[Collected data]
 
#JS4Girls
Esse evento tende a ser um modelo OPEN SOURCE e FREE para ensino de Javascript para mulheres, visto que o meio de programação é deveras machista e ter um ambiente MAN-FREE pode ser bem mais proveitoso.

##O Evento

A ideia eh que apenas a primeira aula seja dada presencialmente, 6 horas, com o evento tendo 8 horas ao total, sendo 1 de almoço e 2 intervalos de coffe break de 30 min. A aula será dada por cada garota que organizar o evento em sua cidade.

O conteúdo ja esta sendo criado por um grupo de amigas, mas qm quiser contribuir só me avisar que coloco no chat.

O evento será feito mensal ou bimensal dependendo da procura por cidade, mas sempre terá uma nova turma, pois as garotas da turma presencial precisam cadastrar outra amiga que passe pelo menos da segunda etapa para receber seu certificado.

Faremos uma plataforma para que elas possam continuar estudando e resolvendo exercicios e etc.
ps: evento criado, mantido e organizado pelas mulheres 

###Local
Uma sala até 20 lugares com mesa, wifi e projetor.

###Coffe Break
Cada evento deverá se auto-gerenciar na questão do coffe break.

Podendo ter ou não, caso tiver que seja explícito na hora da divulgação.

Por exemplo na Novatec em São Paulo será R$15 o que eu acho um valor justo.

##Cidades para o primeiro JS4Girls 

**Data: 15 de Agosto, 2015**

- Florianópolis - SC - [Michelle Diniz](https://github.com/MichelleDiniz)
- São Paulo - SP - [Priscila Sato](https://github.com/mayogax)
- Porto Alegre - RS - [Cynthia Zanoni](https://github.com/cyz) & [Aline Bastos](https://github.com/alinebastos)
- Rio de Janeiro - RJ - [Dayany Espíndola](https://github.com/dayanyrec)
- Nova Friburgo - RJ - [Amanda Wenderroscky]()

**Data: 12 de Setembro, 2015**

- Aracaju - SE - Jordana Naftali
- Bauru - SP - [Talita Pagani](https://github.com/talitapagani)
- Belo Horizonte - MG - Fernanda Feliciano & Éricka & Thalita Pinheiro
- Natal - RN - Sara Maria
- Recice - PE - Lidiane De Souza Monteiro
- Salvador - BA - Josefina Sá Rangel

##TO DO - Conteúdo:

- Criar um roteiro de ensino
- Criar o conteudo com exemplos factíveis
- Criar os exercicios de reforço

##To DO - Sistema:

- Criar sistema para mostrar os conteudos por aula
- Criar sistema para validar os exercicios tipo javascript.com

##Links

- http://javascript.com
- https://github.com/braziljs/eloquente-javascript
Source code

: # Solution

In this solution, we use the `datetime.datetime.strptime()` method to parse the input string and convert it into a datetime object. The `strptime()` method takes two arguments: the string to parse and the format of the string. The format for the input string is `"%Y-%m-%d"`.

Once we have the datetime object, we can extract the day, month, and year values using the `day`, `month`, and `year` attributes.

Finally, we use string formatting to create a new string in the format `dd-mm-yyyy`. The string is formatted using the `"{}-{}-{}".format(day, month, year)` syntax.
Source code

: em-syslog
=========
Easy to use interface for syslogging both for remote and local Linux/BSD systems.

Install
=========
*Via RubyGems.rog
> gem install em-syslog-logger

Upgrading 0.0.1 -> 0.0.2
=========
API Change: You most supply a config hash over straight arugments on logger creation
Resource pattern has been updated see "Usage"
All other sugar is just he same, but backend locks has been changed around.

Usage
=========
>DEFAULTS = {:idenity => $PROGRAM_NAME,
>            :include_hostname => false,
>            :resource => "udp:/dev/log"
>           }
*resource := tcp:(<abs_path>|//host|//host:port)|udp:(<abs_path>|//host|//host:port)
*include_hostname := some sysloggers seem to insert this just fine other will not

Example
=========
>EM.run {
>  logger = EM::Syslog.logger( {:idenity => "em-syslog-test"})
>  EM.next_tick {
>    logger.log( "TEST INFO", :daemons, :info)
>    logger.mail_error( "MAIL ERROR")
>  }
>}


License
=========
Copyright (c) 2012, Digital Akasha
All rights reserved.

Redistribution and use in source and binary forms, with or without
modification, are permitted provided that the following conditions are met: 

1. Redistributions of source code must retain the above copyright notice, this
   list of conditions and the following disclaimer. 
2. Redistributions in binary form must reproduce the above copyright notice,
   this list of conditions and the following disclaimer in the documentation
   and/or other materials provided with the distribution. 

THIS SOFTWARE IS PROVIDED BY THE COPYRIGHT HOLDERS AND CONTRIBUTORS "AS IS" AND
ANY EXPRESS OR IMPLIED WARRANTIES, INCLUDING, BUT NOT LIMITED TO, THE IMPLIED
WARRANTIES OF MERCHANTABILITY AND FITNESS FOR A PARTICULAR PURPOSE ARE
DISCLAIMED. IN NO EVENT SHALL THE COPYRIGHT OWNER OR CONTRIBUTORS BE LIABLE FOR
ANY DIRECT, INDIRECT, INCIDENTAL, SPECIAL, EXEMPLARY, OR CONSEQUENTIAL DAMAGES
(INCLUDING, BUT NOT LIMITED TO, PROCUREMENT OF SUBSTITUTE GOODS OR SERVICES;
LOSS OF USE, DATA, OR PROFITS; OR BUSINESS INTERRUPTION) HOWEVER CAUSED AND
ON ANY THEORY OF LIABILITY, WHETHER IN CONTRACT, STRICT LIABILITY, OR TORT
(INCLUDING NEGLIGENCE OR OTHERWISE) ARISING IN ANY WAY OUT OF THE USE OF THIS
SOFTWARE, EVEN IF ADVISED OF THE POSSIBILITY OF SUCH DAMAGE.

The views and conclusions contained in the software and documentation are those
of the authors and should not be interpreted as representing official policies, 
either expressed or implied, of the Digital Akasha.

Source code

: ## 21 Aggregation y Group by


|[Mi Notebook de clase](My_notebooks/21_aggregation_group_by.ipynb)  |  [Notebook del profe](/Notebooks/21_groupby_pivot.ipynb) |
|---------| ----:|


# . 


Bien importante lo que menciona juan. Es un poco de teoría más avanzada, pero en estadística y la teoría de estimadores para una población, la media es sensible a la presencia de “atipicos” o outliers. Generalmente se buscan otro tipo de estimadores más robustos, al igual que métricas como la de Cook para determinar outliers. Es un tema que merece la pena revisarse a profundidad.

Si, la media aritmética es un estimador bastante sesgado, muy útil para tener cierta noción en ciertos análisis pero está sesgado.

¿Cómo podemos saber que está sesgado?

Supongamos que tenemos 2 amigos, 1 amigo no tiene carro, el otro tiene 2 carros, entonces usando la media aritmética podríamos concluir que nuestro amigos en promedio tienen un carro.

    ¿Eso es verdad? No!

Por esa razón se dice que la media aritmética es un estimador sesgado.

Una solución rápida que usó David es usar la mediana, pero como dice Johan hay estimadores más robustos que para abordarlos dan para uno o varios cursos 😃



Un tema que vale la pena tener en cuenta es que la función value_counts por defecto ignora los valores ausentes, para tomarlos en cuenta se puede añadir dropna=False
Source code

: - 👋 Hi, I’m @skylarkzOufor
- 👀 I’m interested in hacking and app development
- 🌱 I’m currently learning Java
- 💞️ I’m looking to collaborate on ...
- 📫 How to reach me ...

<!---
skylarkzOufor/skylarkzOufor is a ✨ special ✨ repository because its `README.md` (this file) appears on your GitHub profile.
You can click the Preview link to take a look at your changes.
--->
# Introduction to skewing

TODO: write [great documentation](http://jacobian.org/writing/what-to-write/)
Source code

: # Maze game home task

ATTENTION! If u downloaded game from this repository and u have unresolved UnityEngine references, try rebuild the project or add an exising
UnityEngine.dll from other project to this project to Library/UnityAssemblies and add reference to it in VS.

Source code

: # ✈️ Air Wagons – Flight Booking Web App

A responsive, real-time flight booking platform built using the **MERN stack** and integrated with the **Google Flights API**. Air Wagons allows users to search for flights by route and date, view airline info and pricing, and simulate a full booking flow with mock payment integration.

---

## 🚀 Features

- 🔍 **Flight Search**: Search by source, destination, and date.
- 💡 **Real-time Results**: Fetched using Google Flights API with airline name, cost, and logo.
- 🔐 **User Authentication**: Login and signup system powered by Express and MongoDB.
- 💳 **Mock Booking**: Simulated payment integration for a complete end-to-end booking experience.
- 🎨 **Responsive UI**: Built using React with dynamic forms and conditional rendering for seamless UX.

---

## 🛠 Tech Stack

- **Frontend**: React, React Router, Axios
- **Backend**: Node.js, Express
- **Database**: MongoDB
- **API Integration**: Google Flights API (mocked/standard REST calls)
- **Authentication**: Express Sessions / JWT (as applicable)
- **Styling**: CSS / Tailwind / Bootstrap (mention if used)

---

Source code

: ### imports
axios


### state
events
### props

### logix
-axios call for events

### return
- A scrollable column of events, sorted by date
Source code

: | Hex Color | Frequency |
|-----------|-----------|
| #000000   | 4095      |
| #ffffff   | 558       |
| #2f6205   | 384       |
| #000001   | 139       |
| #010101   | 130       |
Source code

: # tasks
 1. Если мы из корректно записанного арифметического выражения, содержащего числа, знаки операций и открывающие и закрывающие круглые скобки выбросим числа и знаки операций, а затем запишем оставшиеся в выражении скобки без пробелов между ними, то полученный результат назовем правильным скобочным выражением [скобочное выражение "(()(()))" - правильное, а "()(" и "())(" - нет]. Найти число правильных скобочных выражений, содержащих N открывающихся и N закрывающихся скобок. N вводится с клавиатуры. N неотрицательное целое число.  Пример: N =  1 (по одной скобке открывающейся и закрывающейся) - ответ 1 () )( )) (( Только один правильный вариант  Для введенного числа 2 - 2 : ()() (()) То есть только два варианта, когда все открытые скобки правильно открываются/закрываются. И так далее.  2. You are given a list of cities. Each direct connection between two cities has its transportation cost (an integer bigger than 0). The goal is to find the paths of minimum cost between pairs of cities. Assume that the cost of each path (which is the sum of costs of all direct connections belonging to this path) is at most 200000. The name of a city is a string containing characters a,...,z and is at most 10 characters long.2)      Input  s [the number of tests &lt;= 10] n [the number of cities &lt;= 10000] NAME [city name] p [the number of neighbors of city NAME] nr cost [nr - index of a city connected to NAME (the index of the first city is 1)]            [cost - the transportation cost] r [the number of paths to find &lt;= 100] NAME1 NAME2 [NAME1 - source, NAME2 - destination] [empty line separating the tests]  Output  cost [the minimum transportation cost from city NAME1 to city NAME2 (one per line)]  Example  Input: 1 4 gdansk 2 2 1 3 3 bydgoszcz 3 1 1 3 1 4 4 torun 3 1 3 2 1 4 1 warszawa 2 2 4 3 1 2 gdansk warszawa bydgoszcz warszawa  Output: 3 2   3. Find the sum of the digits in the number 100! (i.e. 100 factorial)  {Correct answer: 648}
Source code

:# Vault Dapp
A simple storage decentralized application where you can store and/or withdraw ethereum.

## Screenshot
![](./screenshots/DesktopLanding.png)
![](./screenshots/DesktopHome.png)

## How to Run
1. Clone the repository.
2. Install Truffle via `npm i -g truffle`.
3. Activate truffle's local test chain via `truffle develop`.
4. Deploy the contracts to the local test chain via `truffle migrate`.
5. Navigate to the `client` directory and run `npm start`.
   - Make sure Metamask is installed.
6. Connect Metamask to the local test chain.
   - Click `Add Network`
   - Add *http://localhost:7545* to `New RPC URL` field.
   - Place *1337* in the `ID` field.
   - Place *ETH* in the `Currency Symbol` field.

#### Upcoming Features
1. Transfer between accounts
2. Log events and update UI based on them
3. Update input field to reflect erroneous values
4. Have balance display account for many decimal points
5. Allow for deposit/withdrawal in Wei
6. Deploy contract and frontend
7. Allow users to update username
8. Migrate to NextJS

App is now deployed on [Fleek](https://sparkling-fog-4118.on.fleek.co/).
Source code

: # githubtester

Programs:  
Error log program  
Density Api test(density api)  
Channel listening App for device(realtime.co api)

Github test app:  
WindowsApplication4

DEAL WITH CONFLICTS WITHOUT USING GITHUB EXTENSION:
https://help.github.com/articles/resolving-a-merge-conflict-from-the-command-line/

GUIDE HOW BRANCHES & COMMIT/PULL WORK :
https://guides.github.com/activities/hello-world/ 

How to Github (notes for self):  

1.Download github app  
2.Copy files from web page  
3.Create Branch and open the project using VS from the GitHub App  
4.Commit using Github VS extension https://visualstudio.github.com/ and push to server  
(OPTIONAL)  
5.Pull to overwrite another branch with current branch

Problem to solve: Once the line containing "- São Paulo" has been written out, please stop; every line before it, back to the first line of the records above, should be given exactly.

Task solution:
#JS4Girls
Esse evento tende a ser um modelo OPEN SOURCE e FREE para ensino de Javascript para mulheres, visto que o meio de programação é deveras machista e ter um ambiente MAN-FREE pode ser bem mais proveitoso.

##O Evento

A ideia eh que apenas a primeira aula seja dada presencialmente, 6 horas, com o evento tendo 8 horas ao total, sendo 1 de almoço e 2 intervalos de coffe break de 30 min. A aula será dada por cada garota que organizar o evento em sua cidade.

O conteúdo ja esta sendo criado por um grupo de amigas, mas qm quiser contribuir só me avisar que coloco no chat.

O evento será feito mensal ou bimensal dependendo da procura por cidade, mas sempre terá uma nova turma, pois as garotas da turma presencial precisam cadastrar outra amiga que passe pelo menos da segunda etapa para receber seu certificado.

Faremos uma plataforma para que elas possam continuar estudando e resolvendo exercicios e etc.
ps: evento criado, mantido e organizado pelas mulheres 

###Local
Uma sala até 20 lugares com mesa, wifi e projetor.

###Coffe Break
Cada evento deverá se auto-gerenciar na questão do coffe break.

Podendo ter ou não, caso tiver que seja explícito na hora da divulgação.

Por exemplo na Novatec em São Paulo será R$15 o que eu acho um valor justo.

##Cidades para o primeiro JS4Girls 

**Data: 15 de Agosto, 2015**

- Florianópolis - SC - [Michelle Diniz](https://github.com/MichelleDiniz)
- São Paulo - SP - [Priscila Sato](https://github.com/mayogax)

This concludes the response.